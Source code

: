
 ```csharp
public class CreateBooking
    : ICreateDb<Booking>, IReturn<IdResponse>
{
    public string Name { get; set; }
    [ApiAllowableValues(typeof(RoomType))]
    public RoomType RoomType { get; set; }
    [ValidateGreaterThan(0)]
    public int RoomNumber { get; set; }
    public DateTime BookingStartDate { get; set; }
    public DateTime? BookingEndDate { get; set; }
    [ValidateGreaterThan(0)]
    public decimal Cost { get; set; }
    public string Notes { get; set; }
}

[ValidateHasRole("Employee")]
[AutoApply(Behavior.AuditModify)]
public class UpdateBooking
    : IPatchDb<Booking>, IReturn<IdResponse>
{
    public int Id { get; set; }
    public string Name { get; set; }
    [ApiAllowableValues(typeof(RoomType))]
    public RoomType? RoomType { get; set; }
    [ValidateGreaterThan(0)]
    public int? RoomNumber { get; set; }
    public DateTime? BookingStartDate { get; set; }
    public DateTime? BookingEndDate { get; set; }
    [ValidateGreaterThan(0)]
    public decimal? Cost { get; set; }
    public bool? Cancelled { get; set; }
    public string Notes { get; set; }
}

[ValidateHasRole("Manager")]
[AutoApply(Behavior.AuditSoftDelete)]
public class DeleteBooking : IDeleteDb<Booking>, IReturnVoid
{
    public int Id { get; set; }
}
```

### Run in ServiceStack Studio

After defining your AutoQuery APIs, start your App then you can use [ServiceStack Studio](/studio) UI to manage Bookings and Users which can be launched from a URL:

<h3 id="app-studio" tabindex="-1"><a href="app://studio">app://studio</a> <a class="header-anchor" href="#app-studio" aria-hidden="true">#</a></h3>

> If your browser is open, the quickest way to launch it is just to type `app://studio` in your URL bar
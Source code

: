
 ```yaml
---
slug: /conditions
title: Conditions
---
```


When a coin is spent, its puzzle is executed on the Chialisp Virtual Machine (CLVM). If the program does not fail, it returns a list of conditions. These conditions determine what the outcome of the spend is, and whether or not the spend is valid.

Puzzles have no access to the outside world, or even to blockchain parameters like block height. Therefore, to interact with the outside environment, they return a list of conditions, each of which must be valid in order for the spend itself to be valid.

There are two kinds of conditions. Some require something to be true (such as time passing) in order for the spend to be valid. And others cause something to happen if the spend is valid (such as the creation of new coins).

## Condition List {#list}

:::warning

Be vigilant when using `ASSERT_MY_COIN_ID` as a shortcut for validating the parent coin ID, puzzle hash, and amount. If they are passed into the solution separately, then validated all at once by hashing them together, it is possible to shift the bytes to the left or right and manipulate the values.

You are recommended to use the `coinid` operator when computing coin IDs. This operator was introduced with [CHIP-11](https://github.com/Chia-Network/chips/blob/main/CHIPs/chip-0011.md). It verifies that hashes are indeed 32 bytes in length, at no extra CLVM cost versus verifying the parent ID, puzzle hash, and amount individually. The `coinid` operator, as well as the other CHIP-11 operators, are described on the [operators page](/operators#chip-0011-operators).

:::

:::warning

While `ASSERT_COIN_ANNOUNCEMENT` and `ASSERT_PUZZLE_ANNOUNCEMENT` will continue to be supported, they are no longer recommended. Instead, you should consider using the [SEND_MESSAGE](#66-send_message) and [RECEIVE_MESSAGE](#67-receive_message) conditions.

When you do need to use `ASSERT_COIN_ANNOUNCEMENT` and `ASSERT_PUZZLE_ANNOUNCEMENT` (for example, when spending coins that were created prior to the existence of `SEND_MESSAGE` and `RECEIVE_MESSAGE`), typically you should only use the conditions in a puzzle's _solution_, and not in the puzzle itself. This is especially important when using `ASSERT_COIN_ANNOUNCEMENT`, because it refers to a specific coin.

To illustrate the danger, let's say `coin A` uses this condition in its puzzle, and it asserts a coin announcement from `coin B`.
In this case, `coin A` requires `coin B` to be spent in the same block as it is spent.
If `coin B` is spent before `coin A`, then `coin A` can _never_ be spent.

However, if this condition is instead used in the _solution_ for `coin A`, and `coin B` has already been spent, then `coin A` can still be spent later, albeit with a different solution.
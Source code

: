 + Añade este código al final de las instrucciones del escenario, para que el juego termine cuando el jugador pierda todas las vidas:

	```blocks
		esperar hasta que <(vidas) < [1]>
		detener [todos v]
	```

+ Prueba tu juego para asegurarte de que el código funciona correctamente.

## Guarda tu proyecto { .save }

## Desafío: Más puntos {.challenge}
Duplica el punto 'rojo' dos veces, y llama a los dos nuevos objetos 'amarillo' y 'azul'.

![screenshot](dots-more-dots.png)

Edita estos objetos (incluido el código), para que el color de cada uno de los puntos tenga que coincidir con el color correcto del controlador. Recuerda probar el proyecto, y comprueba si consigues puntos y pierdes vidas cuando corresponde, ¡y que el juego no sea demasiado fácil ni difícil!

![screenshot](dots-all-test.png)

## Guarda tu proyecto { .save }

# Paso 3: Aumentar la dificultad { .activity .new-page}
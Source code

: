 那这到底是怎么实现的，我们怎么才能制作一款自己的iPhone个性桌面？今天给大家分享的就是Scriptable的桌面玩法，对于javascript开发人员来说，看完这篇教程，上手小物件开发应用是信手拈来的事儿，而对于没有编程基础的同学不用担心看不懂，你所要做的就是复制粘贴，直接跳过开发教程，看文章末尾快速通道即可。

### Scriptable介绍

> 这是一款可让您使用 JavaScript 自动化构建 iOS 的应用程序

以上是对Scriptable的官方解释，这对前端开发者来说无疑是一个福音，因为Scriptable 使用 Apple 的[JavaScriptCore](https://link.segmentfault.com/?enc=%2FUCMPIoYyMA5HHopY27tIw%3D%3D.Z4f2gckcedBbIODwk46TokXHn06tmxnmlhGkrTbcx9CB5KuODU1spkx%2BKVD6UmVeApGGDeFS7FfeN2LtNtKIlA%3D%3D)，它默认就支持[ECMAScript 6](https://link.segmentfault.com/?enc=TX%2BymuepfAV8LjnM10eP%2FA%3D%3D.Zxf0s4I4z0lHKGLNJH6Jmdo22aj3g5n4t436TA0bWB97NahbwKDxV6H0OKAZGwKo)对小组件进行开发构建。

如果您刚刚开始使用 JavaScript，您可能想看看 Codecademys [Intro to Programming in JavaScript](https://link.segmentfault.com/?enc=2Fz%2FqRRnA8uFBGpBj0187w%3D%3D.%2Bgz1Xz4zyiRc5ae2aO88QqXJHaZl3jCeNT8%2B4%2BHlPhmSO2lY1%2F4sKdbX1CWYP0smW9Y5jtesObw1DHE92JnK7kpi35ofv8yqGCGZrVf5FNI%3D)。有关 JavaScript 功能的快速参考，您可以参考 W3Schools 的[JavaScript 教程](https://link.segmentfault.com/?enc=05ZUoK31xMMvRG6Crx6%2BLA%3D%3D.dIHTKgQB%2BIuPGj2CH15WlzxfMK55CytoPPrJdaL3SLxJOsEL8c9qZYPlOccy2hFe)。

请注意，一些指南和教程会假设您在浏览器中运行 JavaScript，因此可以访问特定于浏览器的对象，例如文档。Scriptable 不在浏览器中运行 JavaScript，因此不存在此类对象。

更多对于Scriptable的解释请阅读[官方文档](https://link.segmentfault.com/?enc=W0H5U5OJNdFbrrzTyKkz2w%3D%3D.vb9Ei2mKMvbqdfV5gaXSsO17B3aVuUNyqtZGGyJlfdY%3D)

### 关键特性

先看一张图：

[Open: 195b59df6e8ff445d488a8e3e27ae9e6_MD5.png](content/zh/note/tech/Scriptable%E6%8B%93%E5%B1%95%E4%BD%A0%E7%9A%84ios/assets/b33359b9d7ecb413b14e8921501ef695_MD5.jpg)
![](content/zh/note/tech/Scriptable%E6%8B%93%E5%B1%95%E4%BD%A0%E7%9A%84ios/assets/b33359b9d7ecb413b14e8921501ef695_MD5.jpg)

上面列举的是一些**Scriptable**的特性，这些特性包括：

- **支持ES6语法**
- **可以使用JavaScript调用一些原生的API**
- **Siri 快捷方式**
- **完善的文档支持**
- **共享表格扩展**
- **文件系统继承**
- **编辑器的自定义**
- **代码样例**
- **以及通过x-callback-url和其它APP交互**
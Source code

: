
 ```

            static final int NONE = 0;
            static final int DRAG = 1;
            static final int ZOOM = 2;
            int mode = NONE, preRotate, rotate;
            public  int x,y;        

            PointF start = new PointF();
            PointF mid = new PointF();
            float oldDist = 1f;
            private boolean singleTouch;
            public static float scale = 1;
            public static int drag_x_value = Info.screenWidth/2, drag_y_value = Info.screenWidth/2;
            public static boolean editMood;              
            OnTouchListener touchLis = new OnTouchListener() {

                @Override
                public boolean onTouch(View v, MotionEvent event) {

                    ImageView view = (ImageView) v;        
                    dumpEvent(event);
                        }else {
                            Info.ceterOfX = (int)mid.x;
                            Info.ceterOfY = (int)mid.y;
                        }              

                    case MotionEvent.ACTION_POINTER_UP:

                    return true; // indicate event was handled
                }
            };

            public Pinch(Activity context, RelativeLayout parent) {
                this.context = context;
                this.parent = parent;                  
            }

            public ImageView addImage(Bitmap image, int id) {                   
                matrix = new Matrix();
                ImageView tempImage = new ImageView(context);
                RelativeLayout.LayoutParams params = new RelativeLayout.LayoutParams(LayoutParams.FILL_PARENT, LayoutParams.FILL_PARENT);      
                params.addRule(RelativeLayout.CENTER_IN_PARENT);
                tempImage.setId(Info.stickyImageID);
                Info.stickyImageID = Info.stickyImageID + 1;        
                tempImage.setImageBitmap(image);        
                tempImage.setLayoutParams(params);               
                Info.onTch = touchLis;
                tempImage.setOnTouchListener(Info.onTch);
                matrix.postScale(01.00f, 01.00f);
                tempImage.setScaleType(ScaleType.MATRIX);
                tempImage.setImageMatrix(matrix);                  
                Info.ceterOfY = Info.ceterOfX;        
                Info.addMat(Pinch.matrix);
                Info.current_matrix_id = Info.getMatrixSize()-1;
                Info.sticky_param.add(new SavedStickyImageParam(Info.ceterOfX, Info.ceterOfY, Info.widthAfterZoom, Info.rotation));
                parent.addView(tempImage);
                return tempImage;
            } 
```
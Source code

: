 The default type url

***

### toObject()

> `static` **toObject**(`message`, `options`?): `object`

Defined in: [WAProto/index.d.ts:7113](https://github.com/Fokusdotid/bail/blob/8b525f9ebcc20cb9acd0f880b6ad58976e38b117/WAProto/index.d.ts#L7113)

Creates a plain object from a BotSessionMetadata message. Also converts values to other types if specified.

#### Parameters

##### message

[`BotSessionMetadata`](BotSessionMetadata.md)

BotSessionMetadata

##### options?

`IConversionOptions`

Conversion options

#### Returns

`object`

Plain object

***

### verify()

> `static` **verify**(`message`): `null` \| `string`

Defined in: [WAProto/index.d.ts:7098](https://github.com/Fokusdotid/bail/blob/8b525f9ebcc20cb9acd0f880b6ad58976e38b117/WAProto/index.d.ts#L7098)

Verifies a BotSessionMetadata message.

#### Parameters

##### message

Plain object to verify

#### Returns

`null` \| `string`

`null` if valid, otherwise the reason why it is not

#### [Required work]
Go through the records and copy each line with "that" in it.

#### [Final answer]
You are recommended to use the `coinid` operator when computing coin IDs. This operator was introduced with [CHIP-11](https://github.com/Chia-Network/chips/blob/main/CHIPs/chip-0011.md). It verifies that hashes are indeed 32 bytes in length, at no extra CLVM cost versus verifying the parent ID, puzzle hash, and amount individually. The `coinid` operator, as well as the other CHIP-11 operators, are described on the [operators page](/operators#chip-0011-operators).
When you do need to use `ASSERT_COIN_ANNOUNCEMENT` and `ASSERT_PUZZLE_ANNOUNCEMENT` (for example, when spending coins that were created prior to the existence of `SEND_MESSAGE` and `RECEIVE_MESSAGE`), typically you should only use the conditions in a puzzle's _solution_, and not in the puzzle itself. This is especially important when using `ASSERT_COIN_ANNOUNCEMENT`, because it refers to a specific coin.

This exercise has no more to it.